* **Problem to solve**
Find the lines below in which the string "Default" occurs. Copy each one.

* **Available data**

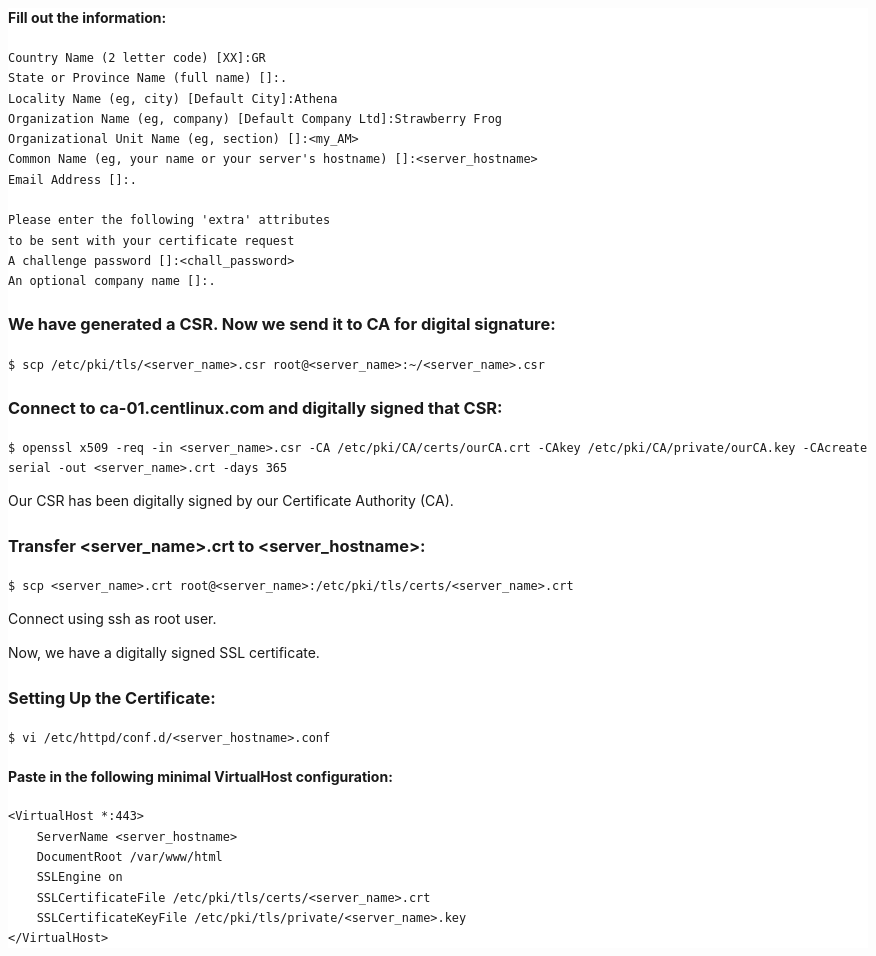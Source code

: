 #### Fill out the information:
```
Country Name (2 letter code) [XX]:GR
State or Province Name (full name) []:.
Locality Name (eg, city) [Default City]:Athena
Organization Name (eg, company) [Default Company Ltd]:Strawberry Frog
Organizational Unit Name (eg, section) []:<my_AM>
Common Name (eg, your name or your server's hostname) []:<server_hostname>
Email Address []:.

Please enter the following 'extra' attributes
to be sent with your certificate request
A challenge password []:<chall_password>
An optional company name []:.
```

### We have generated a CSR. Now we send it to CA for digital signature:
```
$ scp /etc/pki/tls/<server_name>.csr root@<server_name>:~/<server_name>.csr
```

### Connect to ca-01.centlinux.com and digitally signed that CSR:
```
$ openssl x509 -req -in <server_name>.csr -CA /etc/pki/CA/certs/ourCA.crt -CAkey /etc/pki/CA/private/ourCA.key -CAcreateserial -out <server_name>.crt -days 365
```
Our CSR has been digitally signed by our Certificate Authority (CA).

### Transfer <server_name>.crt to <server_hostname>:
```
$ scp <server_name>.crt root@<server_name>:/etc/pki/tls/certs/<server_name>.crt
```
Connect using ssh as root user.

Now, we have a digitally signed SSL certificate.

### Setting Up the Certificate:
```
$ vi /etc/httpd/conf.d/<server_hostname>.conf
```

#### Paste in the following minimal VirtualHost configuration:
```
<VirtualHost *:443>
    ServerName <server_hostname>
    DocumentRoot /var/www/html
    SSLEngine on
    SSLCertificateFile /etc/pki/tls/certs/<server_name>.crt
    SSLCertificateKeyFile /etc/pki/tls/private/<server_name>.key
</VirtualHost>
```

* **Answer to this problem**
Locality Name (eg, city) [Default City]:Athena
Organization Name (eg, company) [Default Company Ltd]:Strawberry Frog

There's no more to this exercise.